Sicher, der Unternehmer wird mehr Geld haben – wahrscheinlich. Aber wird er auch zufriedener, glücklicher sein? Was ist Wohlstand? Was ist Luxus?

Greift man zum Wörterbuch, findet man das lateinische Adjektiv „luxus“, wörtlich übersetzt mit „verrenkt, gebogen, schräg“. Luxus in diesem Sinne bedeutet also „anders“ zu sein, sich vom „Normalen“ zu unterscheiden. Doch, was ist heutzutage das „Normale“? Das lateinische Substantiv „Luxus“ steht für „Üppigkeit“, vorwiegend definiert durch materiellen Besitz, Essen und Sex. Die orgiastische Überzeichnung dieser Üppigkeit, genährt durch eine ungesunde Gier, beschreibt der römische Dichter Sallust so: „Man wartet nicht Hunger, Durst, Kälte und Müdigkeit ab, um sie dann zu befriedigen, sondern stimuliert sie schon vorher künstlich durch gesteigerte Sinnenreize.“ Nichts anderes geschieht in den Werbeblöcken von RTL, SAT 1 und ZDF tagtäglich vor dem Fernseher.

Wer im Internet www.luxus.de eingibt, erblickt als erstes ein Mercedes Cabrio im warmen Abendlicht. „Mein Haus, mein Pferd, meine Yacht“, die schon legendäre Werbung der Sparkassen weist dem orientierungslosen Konsumenten den Weg: Mit diesen Federn musst du dich schmücken, willst du im immerwährenden Konkurrenzkampf bestehen. Wir beschaffen dir das nötige Kleingeld dazu.

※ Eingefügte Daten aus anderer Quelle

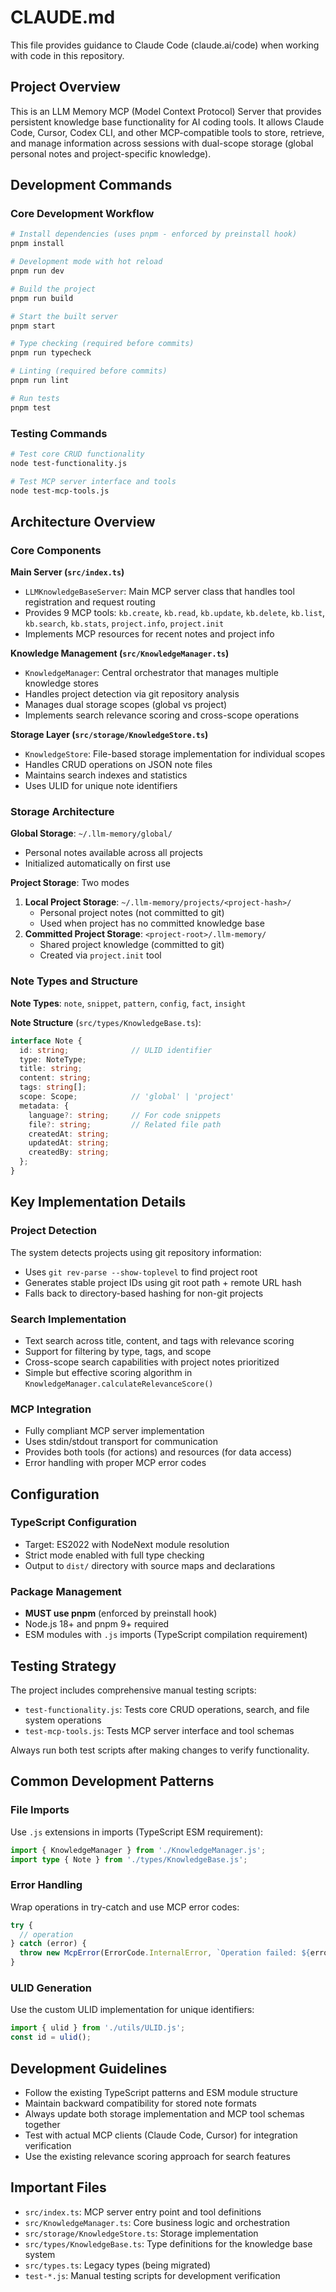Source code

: # CLAUDE.md

This file provides guidance to Claude Code (claude.ai/code) when working with code in this repository.

## Project Overview

This is an LLM Memory MCP (Model Context Protocol) Server that provides persistent knowledge base functionality for AI coding tools. It allows Claude Code, Cursor, Codex CLI, and other MCP-compatible tools to store, retrieve, and manage information across sessions with dual-scope storage (global personal notes and project-specific knowledge).

## Development Commands

### Core Development Workflow
```bash
# Install dependencies (uses pnpm - enforced by preinstall hook)
pnpm install

# Development mode with hot reload
pnpm run dev

# Build the project
pnpm run build

# Start the built server
pnpm start

# Type checking (required before commits)
pnpm run typecheck

# Linting (required before commits)
pnpm run lint

# Run tests
pnpm test
```

### Testing Commands
```bash
# Test core CRUD functionality
node test-functionality.js

# Test MCP server interface and tools
node test-mcp-tools.js
```

## Architecture Overview

### Core Components

**Main Server (`src/index.ts`)**
- `LLMKnowledgeBaseServer`: Main MCP server class that handles tool registration and request routing
- Provides 9 MCP tools: `kb.create`, `kb.read`, `kb.update`, `kb.delete`, `kb.list`, `kb.search`, `kb.stats`, `project.info`, `project.init`
- Implements MCP resources for recent notes and project info

**Knowledge Management (`src/KnowledgeManager.ts`)**
- `KnowledgeManager`: Central orchestrator that manages multiple knowledge stores
- Handles project detection via git repository analysis
- Manages dual storage scopes (global vs project)
- Implements search relevance scoring and cross-scope operations

**Storage Layer (`src/storage/KnowledgeStore.ts`)**
- `KnowledgeStore`: File-based storage implementation for individual scopes
- Handles CRUD operations on JSON note files
- Maintains search indexes and statistics
- Uses ULID for unique note identifiers

### Storage Architecture

**Global Storage**: `~/.llm-memory/global/`
- Personal notes available across all projects
- Initialized automatically on first use

**Project Storage**: Two modes
1. **Local Project Storage**: `~/.llm-memory/projects/<project-hash>/`
   - Personal project notes (not committed to git)
   - Used when project has no committed knowledge base
2. **Committed Project Storage**: `<project-root>/.llm-memory/`
   - Shared project knowledge (committed to git)
   - Created via `project.init` tool

### Note Types and Structure

**Note Types**: `note`, `snippet`, `pattern`, `config`, `fact`, `insight`

**Note Structure** (`src/types/KnowledgeBase.ts`):
```typescript
interface Note {
  id: string;              // ULID identifier
  type: NoteType;          
  title: string;
  content: string;
  tags: string[];
  scope: Scope;            // 'global' | 'project'
  metadata: {
    language?: string;     // For code snippets
    file?: string;         // Related file path
    createdAt: string;
    updatedAt: string;
    createdBy: string;
  };
}
```

## Key Implementation Details

### Project Detection
The system detects projects using git repository information:
- Uses `git rev-parse --show-toplevel` to find project root
- Generates stable project IDs using git root path + remote URL hash
- Falls back to directory-based hashing for non-git projects

### Search Implementation
- Text search across title, content, and tags with relevance scoring
- Support for filtering by type, tags, and scope
- Cross-scope search capabilities with project notes prioritized
- Simple but effective scoring algorithm in `KnowledgeManager.calculateRelevanceScore()`

### MCP Integration
- Fully compliant MCP server implementation
- Uses stdin/stdout transport for communication
- Provides both tools (for actions) and resources (for data access)
- Error handling with proper MCP error codes

## Configuration

### TypeScript Configuration
- Target: ES2022 with NodeNext module resolution
- Strict mode enabled with full type checking
- Output to `dist/` directory with source maps and declarations

### Package Management
- **MUST use pnpm** (enforced by preinstall hook)
- Node.js 18+ and pnpm 9+ required
- ESM modules with `.js` imports (TypeScript compilation requirement)

## Testing Strategy

The project includes comprehensive manual testing scripts:
- `test-functionality.js`: Tests core CRUD operations, search, and file system operations
- `test-mcp-tools.js`: Tests MCP server interface and tool schemas

Always run both test scripts after making changes to verify functionality.

## Common Development Patterns

### File Imports
Use `.js` extensions in imports (TypeScript ESM requirement):
```typescript
import { KnowledgeManager } from './KnowledgeManager.js';
import type { Note } from './types/KnowledgeBase.js';
```

### Error Handling
Wrap operations in try-catch and use MCP error codes:
```typescript
try {
  // operation
} catch (error) {
  throw new McpError(ErrorCode.InternalError, `Operation failed: ${error.message}`);
}
```

### ULID Generation
Use the custom ULID implementation for unique identifiers:
```typescript
import { ulid } from './utils/ULID.js';
const id = ulid();
```

## Development Guidelines

- Follow the existing TypeScript patterns and ESM module structure
- Maintain backward compatibility for stored note formats
- Always update both storage implementation and MCP tool schemas together
- Test with actual MCP clients (Claude Code, Cursor) for integration verification
- Use the existing relevance scoring approach for search features

## Important Files

- `src/index.ts`: MCP server entry point and tool definitions
- `src/KnowledgeManager.ts`: Core business logic and orchestration
- `src/storage/KnowledgeStore.ts`: Storage implementation
- `src/types/KnowledgeBase.ts`: Type definitions for the knowledge base system
- `src/types.ts`: Legacy types (being migrated)
- `test-*.js`: Manual testing scripts for development verification
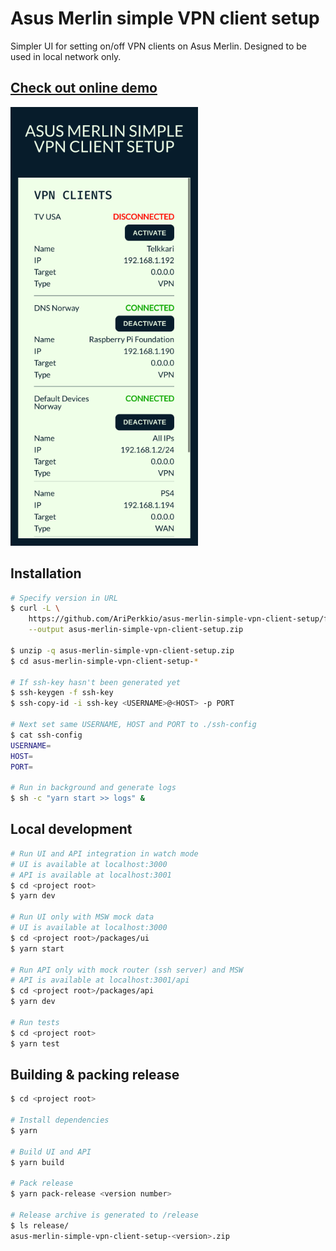 # Asus Merlin simple VPN client setup

Simpler UI for setting on/off VPN clients on Asus Merlin. Designed to be used in local network only.

## [Check out online demo](https://ariperkkio.github.io/asus-merlin-simple-vpn-client-setup)

![demo](https://github.com/AriPerkkio/asus-merlin-simple-vpn-client-setup/blob/master/resources/demo.png)

## Installation

```bash
# Specify version in URL
$ curl -L \
    https://github.com/AriPerkkio/asus-merlin-simple-vpn-client-setup/files/4050830/asus-merlin-simple-vpn-client-setup-0.0.2.zip \
    --output asus-merlin-simple-vpn-client-setup.zip

$ unzip -q asus-merlin-simple-vpn-client-setup.zip
$ cd asus-merlin-simple-vpn-client-setup-*

# If ssh-key hasn't been generated yet
$ ssh-keygen -f ssh-key
$ ssh-copy-id -i ssh-key <USERNAME>@<HOST> -p PORT

# Next set same USERNAME, HOST and PORT to ./ssh-config
$ cat ssh-config
USERNAME=
HOST=
PORT=

# Run in background and generate logs
$ sh -c "yarn start >> logs" &
```

## Local development

```sh
# Run UI and API integration in watch mode
# UI is available at localhost:3000
# API is available at localhost:3001
$ cd <project root>
$ yarn dev

# Run UI only with MSW mock data
# UI is available at localhost:3000
$ cd <project root>/packages/ui
$ yarn start

# Run API only with mock router (ssh server) and MSW
# API is available at localhost:3001/api
$ cd <project root>/packages/api
$ yarn dev

# Run tests
$ cd <project root>
$ yarn test
```

## Building & packing release

```sh
$ cd <project root>

# Install dependencies
$ yarn

# Build UI and API
$ yarn build

# Pack release
$ yarn pack-release <version number>

# Release archive is generated to /release
$ ls release/
asus-merlin-simple-vpn-client-setup-<version>.zip
```

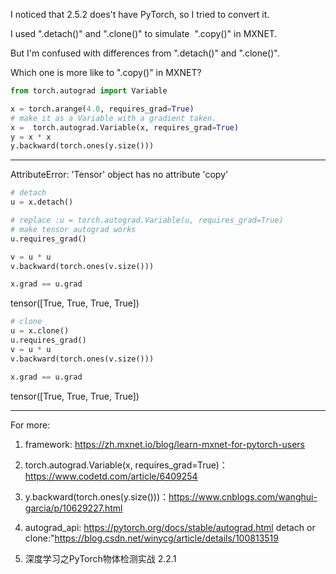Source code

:

<!--
 * @version:
 * @Author: steven
 * @Date: 2020-06-11 19:06:46
 * @LastEditors: steven
 * @LastEditTime: 2020-06-11 23:31:56
 * @Description:
-->
I noticed that 2.5.2 does't have PyTorch, so I tried to convert it.

I used ".detach()" and ".clone()" to simulate  ".copy()" in MXNET.

But I'm confused with differences from ".detach()" and ".clone()".

Which one is more like to ".copy()" in MXNET?

```python
from torch.autograd import Variable

x = torch.arange(4.0, requires_grad=True)
# make it as a Variable with a gradient taken.
x =  torch.autograd.Variable(x, requires_grad=True)
y = x * x
y.backward(torch.ones(y.size()))
```

---

AttributeError: 'Tensor' object has no attribute 'copy'

```python
# detach
u = x.detach()

# replace :u = torch.autograd.Variable(u, requires_grad=True)
# make tensor autograd works
u.requires_grad()

v = u * u
v.backward(torch.ones(v.size()))

x.grad == u.grad
```

tensor([True, True, True, True])

```python
# clone
u = x.clone()
u.requires_grad()
v = u * u
v.backward(torch.ones(v.size()))

x.grad == u.grad
```
tensor([True, True, True, True])

---

For more:

1. framework: https://zh.mxnet.io/blog/learn-mxnet-for-pytorch-users

2. torch.autograd.Variable(x, requires_grad=True)：https://www.codetd.com/article/6409254

3. y.backward(torch.ones(y.size()))：https://www.cnblogs.com/wanghui-garcia/p/10629227.html

4. autograd_api: https://pytorch.org/docs/stable/autograd.html
detach or clone:"https://blog.csdn.net/winycg/article/details/100813519

5. 深度学习之PyTorch物体检测实战 2.2.1
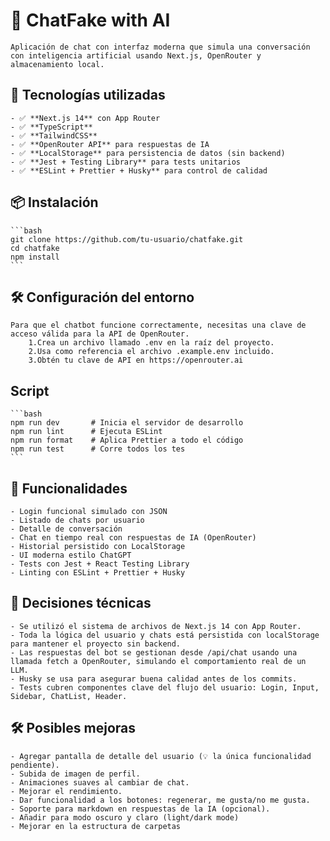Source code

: # 🤖 ChatFake with AI
    Aplicación de chat con interfaz moderna que simula una conversación con inteligencia artificial usando Next.js, OpenRouter y almacenamiento local.

## 🚀 Tecnologías utilizadas

    - ✅ **Next.js 14** con App Router
    - ✅ **TypeScript**
    - ✅ **TailwindCSS**
    - ✅ **OpenRouter API** para respuestas de IA
    - ✅ **LocalStorage** para persistencia de datos (sin backend)
    - ✅ **Jest + Testing Library** para tests unitarios
    - ✅ **ESLint + Prettier + Husky** para control de calidad

## 📦 Instalación
    ```bash
    git clone https://github.com/tu-usuario/chatfake.git
    cd chatfake
    npm install
    ```

##  🛠️ Configuración del entorno
    Para que el chatbot funcione correctamente, necesitas una clave de acceso válida para la API de OpenRouter.
        1.Crea un archivo llamado .env en la raíz del proyecto.
        2.Usa como referencia el archivo .example.env incluido.
        3.Obtén tu clave de API en https://openrouter.ai

## Script 

    ```bash
    npm run dev       # Inicia el servidor de desarrollo
    npm run lint      # Ejecuta ESLint
    npm run format    # Aplica Prettier a todo el código
    npm run test      # Corre todos los tes
    ```

## 🧠 Funcionalidades

    - Login funcional simulado con JSON
    - Listado de chats por usuario
    - Detalle de conversación
    - Chat en tiempo real con respuestas de IA (OpenRouter)
    - Historial persistido con LocalStorage
    - UI moderna estilo ChatGPT
    - Tests con Jest + React Testing Library
    - Linting con ESLint + Prettier + Husky

## 🧩 Decisiones técnicas
    - Se utilizó el sistema de archivos de Next.js 14 con App Router.
    - Toda la lógica del usuario y chats está persistida con localStorage para mantener el proyecto sin backend.
    - Las respuestas del bot se gestionan desde /api/chat usando una llamada fetch a OpenRouter, simulando el comportamiento real de un LLM.
    - Husky se usa para asegurar buena calidad antes de los commits.
    - Tests cubren componentes clave del flujo del usuario: Login, Input, Sidebar, ChatList, Header.

## 🛠 Posibles mejoras
    - Agregar pantalla de detalle del usuario (💡 la única funcionalidad pendiente).
    - Subida de imagen de perfil.
    - Animaciones suaves al cambiar de chat.
    - Mejorar el rendimiento.
    - Dar funcionalidad a los botones: regenerar, me gusta/no me gusta.
    - Soporte para markdown en respuestas de la IA (opcional).
    - Añadir para modo oscuro y claro (light/dark mode)
    - Mejorar en la estructura de carpetas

Das „Luxurieren“, das verschwenderische Zurschautragen von eigentlich Überflüssigem, verliert jedoch dann den Reiz des Spektakulären, wenn die schmückenden Güter weltweit dieselben sind. Jeder Vorstadt-Schumi hat seinen Audi TT oder seinen Mercedes SLK vor der Tür stehen. In Tommy Hilfiger-Kluft und mit Davidoff Coolwater überschüttet, bewegt er sich hochpreisig normiert in den Samstagabend-Wettbewerb.

Beliebigkeit drängt sich vor

Hans-Magnus Enzensberger hat in einem Spiegel-Essay schon vor fünf Jahren diesem Luxus herkömmlicher Prägung einen Nachruf verfasst: „In allen früheren Gesellschaften galten Verschwendung und Überfluss als seltene Ausnahme. Gerade der Tatsache, dass er gegen alle Normen des Alltags verstieß, verdankte der Luxus seinen Eclat und sein Prestige. (…)

Duty Free Shop und Shopping Mall heißen die Leichenschauhäuser des Luxus. Das Unheimliche an ihnen ist, dass sie sich wie in einem Horrorfilm vermehren. Die Überschwemmung durch das Immergleiche tritt mit der Behauptung auf, sie vertrete das Exklusive, und die Beliebigkeit drängt sich mit dem albernen Anspruch vor, es handle sich um ein ,Must’.“

Die jüngst im Fokus einer weltweiten Protestbewegung stehende Globalisierung der Wirtschaft verstärkt diese Nivellierungs- und Vulgarisierungstendenz. Kommen wir also zum „Wohlstand“. Neben der fast vergessenen traditionellen Bedeutung von „wohlanständig“ (vgl. Interview Seite 17) wird Wohlstand heutzutage fast ausschließlich in Dollar gemessen.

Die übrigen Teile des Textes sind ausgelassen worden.